Posted on: Tuesday, June 10, 2003

Adviser critical of ERS portfolio

By John Duchemin
Advertiser Staff Writer

The state Employees Retirement System's $600 million real estate portfolio performed worse than 98 percent of its peers last year, according to an independent adviser's report submitted yesterday to the ERS board.

The pension fund's real estate portfolio eked out a 1.1 percent profit in the past year as poorly performing Hawai'i assets dragged down returns.

The median pension fund made about 7.6 percent on its real estate investments last year, according to ERS investment adviser Callan Associates.

The portfolio represents less than 10 percent of ERS' $7 billion in assets, which finance the pensions of 93,000 state and county workers, retirees and beneficiaries.

The portfolio is being weighed down by poorly performing "legacy" investments made before the pension fund enlisted its current group of real estate managers.

The worst-performing investments include Hawai'i properties such as the Queen Ka'ahumanu Center, said ERS adviser Jaime Kuster, a consultant with San Francisco-based Callan.

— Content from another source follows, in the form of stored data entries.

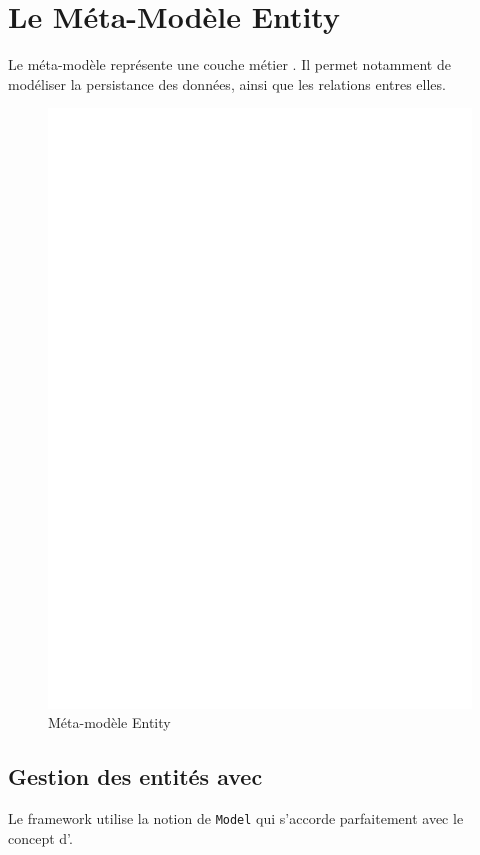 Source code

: \section{Le Méta-Modèle Entity}\label{sub:ent}
Le méta-modèle \kwentity{} représente une couche \og métier \fg{}. Il permet notamment de modéliser la persistance des données, ainsi que les relations entres elles.

\begin{figure}[htb]
  \centering
  \includegraphics[scale=.4]{img/Entity.eps}
  \caption{Méta-modèle Entity}
  \label{fig:ent}
\end{figure}


\subsection{Gestion des entités avec \kwplay{}}
Le framework \kwplay{} utilise la notion de \verb+Model+ qui s'accorde parfaitement avec le concept d'\kwentity{}. 

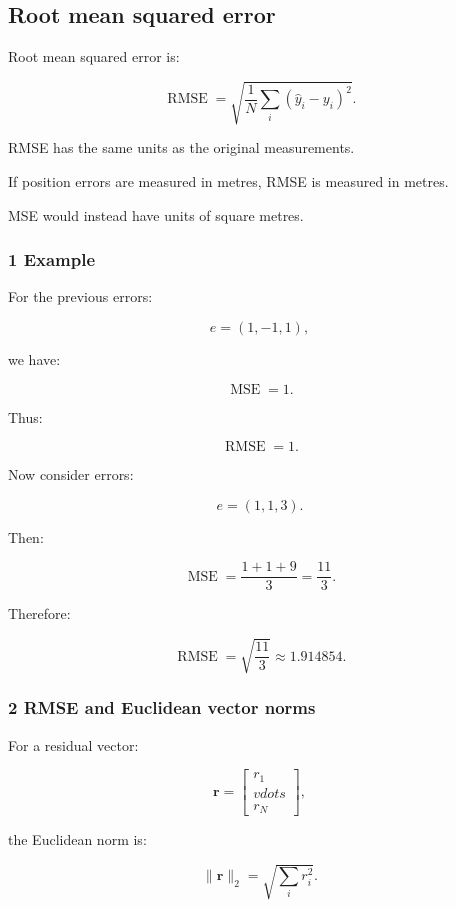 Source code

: \subsection{Root mean squared error}\label{02-foundations-ii-ch030-root-mean-squared-error}

Root mean squared error is:

\[
 \boxed{ \operatorname{RMSE} = \sqrt{ \frac1N\sum_i(\hat y_i-y_i)^2 } }.
\]

RMSE has the same units as the original measurements.

If position errors are measured in metres, RMSE is measured in metres.

MSE would instead have units of square metres.

\subsubsection{1 Example}\label{02-foundations-ii-ch030-example}

For the previous errors:

\[
 e=(1,-1,1),
\]

we have:

\[
 \operatorname{MSE}=1.
\]

Thus:

\[
 \boxed{\operatorname{RMSE}=1}.
\]

Now consider errors:

\[
 e=(1,1,3).
\]

Then:

\[
 \operatorname{MSE} = \frac{1+1+9}{3} =\frac{11}{3}.
\]

Therefore:

\[
 \boxed{ \operatorname{RMSE} = \sqrt{\frac{11}{3}} \approx1.914854 }.
\]

\subsubsection{2 RMSE and Euclidean vector norms}\label{02-foundations-ii-ch030-rmse-and-euclidean-vector-norms}

For a residual vector:

\[
 \mathbf r= \begin{bmatrix} r_1\\vdots\\r_N \end{bmatrix},
\]

the Euclidean norm is:

\[
 \|\mathbf r\|_2= \sqrt{\sum_i r_i^2}.
\]


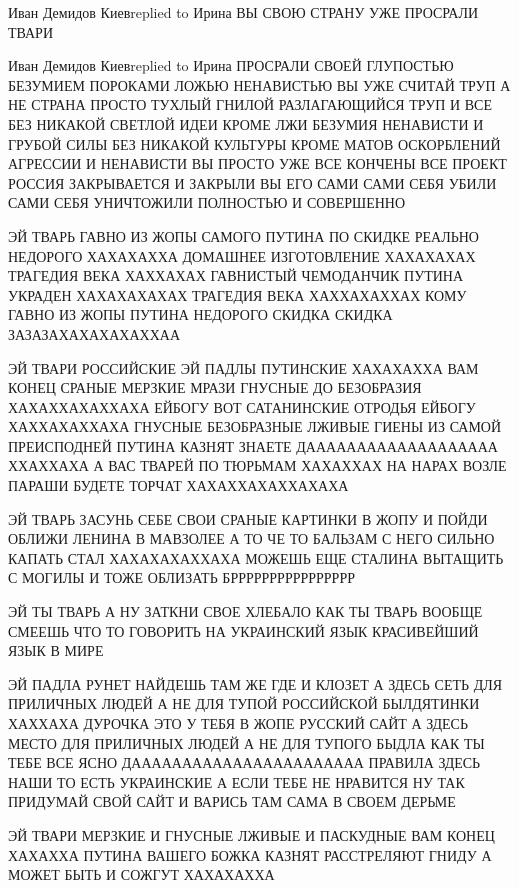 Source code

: Иван Демидов Киевreplied to Ирина
ВЫ СВОЮ СТРАНУ УЖЕ ПРОСРАЛИ ТВАРИ

Иван Демидов Киевreplied to Ирина
ПРОСРАЛИ СВОЕЙ ГЛУПОСТЬЮ БЕЗУМИЕМ ПОРОКАМИ ЛОЖЬЮ НЕНАВИСТЬЮ ВЫ УЖЕ СЧИТАЙ ТРУП А НЕ СТРАНА ПРОСТО ТУХЛЫЙ ГНИЛОЙ РАЗЛАГАЮЩИЙСЯ ТРУП И ВСЕ БЕЗ НИКАКОЙ СВЕТЛОЙ ИДЕИ КРОМЕ ЛЖИ БЕЗУМИЯ НЕНАВИСТИ И ГРУБОЙ СИЛЫ БЕЗ НИКАКОЙ КУЛЬТУРЫ КРОМЕ МАТОВ ОСКОРБЛЕНИЙ АГРЕССИИ И НЕНАВИСТИ ВЫ ПРОСТО УЖЕ ВСЕ КОНЧЕНЫ ВСЕ ПРОЕКТ РОССИЯ ЗАКРЫВАЕТСЯ И ЗАКРЫЛИ ВЫ ЕГО САМИ САМИ СЕБЯ УБИЛИ САМИ СЕБЯ УНИЧТОЖИЛИ ПОЛНОСТЬЮ И СОВЕРШЕННО




ЭЙ ТВАРЬ ГАВНО ИЗ ЖОПЫ САМОГО ПУТИНА ПО СКИДКЕ РЕАЛЬНО НЕДОРОГО ХАХАХАХХА
ДОМАШНЕЕ ИЗГОТОВЛЕНИЕ ХАХАХАХАХ ТРАГЕДИЯ ВЕКА ХАХХАХАХ ГАВНИСТЫЙ ЧЕМОДАНЧИК
ПУТИНА УКРАДЕН ХАХАХАХАХАХ ТРАГЕДИЯ ВЕКА ХАХХАХАХХАХ КОМУ ГАВНО ИЗ ЖОПЫ ПУТИНА
НЕДОРОГО СКИДКА СКИДКА ЗАЗАЗАХАХАХАХАХХАА

ЭЙ ТВАРИ РОССИЙСКИЕ ЭЙ ПАДЛЫ ПУТИНСКИЕ ХАХАХАХХА ВАМ КОНЕЦ СРАНЫЕ МЕРЗКИЕ МРАЗИ
ГНУСНЫЕ ДО БЕЗОБРАЗИЯ ХАХАХХАХАХХАХА ЕЙБОГУ ВОТ САТАНИНСКИЕ ОТРОДЬЯ ЕЙБОГУ
ХАХХАХАХХАХА ГНУСНЫЕ БЕЗОБРАЗНЫЕ ЛЖИВЫЕ ГИЕНЫ ИЗ САМОЙ ПРЕИСПОДНЕЙ ПУТИНА
КАЗНЯТ ЗНАЕТЕ ДААААААААААААААААААА ХХАХХАХА А ВАС ТВАРЕЙ ПО ТЮРЬМАМ ХАХАХХАХ НА
НАРАХ ВОЗЛЕ ПАРАШИ БУДЕТЕ ТОРЧАТ ХАХАХХАХАХХАХАХА

ЭЙ ТВАРЬ ЗАСУНЬ СЕБЕ СВОИ СРАНЫЕ КАРТИНКИ В ЖОПУ  И ПОЙДИ ОБЛИЖИ ЛЕНИНА В
МАВЗОЛЕЕ А ТО ЧЕ ТО БАЛЬЗАМ С НЕГО СИЛЬНО КАПАТЬ СТАЛ ХАХАХАХАХХАХА
МОЖЕШЬ ЕЩЕ СТАЛИНА ВЫТАЩИТЬ С МОГИЛЫ И ТОЖЕ ОБЛИЗАТЬ БРРРРРРРРРРРРРРРР

ЭЙ ТЫ ТВАРЬ А НУ ЗАТКНИ СВОЕ ХЛЕБАЛО КАК ТЫ ТВАРЬ ВООБЩЕ СМЕЕШЬ ЧТО ТО ГОВОРИТЬ
НА УКРАИНСКИЙ ЯЗЫК КРАСИВЕЙШИЙ ЯЗЫК В МИРЕ

ЭЙ ПАДЛА РУНЕТ НАЙДЕШЬ ТАМ ЖЕ ГДЕ И КЛОЗЕТ А ЗДЕСЬ СЕТЬ ДЛЯ ПРИЛИЧНЫХ ЛЮДЕЙ А
НЕ ДЛЯ ТУПОЙ РОССИЙСКОЙ БЫЛДЯТИНКИ ХАХХАХА ДУРОЧКА ЭТО У ТЕБЯ В ЖОПЕ РУССКИЙ
САЙТ А ЗДЕСЬ МЕСТО ДЛЯ ПРИЛИЧНЫХ ЛЮДЕЙ А НЕ ДЛЯ ТУПОГО БЫДЛА КАК ТЫ ТЕБЕ ВСЕ
ЯСНО ДААААААААААААААААААААААА ПРАВИЛА ЗДЕСЬ НАШИ ТО ЕСТЬ УКРАИНСКИЕ А ЕСЛИ ТЕБЕ
НЕ НРАВИТСЯ НУ ТАК ПРИДУМАЙ СВОЙ САЙТ И ВАРИСЬ ТАМ САМА В СВОЕМ ДЕРЬМЕ

ЭЙ ТВАРИ МЕРЗКИЕ И ГНУСНЫЕ ЛЖИВЫЕ И ПАСКУДНЫЕ ВАМ КОНЕЦ ХАХАХХА ПУТИНА ВАШЕГО
БОЖКА КАЗНЯТ РАССТРЕЛЯЮТ ГНИДУ А МОЖЕТ БЫТЬ И СОЖГУТ ХАХАХАХХА



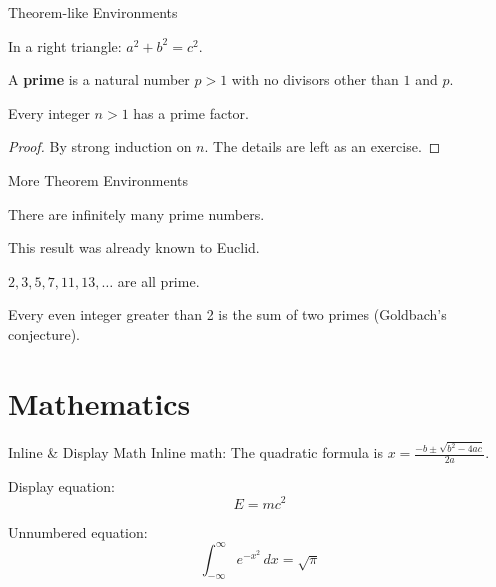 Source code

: \documentclass[aspectratio=169]{beamer}
\begin{document}
\begin{frame}{Theorem-like Environments}
  \begin{theorem}
    In a right triangle: $a^2 + b^2 = c^2$.
  \end{theorem}

  \begin{definition}
    A \textbf{prime} is a natural number $p > 1$ with no divisors other than $1$ and $p$.
  \end{definition}

  \begin{lemma}
    Every integer $n > 1$ has a prime factor.
  \end{lemma}

  \begin{proof}
    By strong induction on $n$. The details are left as an exercise.
  \end{proof}
\end{frame}

\begin{frame}{More Theorem Environments}
  \begin{corollary}
    There are infinitely many prime numbers.
  \end{corollary}

  \begin{remark}
    This result was already known to Euclid.
  \end{remark}

  \begin{example}
    $2, 3, 5, 7, 11, 13, \ldots$ are all prime.
  \end{example}

  \begin{proposition}
    Every even integer greater than 2 is the sum of two primes (Goldbach's conjecture).
  \end{proposition}
\end{frame}

\section{Mathematics}

\begin{frame}{Inline \& Display Math}
  Inline math: The quadratic formula is $x = \frac{-b \pm \sqrt{b^2-4ac}}{2a}$.

  \bigskip

  Display equation:
  \begin{equation}
    E = mc^2
  \end{equation}

  Unnumbered equation:
  \begin{equation*}
    \int_{-\infty}^{\infty} e^{-x^2} \, dx = \sqrt{\pi}
  \end{equation*}
\end{frame}
\end{document}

ERS is co-owner of the center, a Kahului, Maui, shopping mall that has lost money for years.

ERS still is making a five-year return of 7.1 percent on its real estate portfolio — well above its 6 percent annual target. But its returns rank in the bottom 10 percent of comparable portfolios, Callan reported.

To deal with its portfolio's underperformance, ERS has switched investment advisers and is attempting to unload many of its underperforming Hawai'i properties. For example, ERS and joint venture partner Maui Land & Pineapple Co. are completing a deal to sell Queen Ka'ahumanu Center.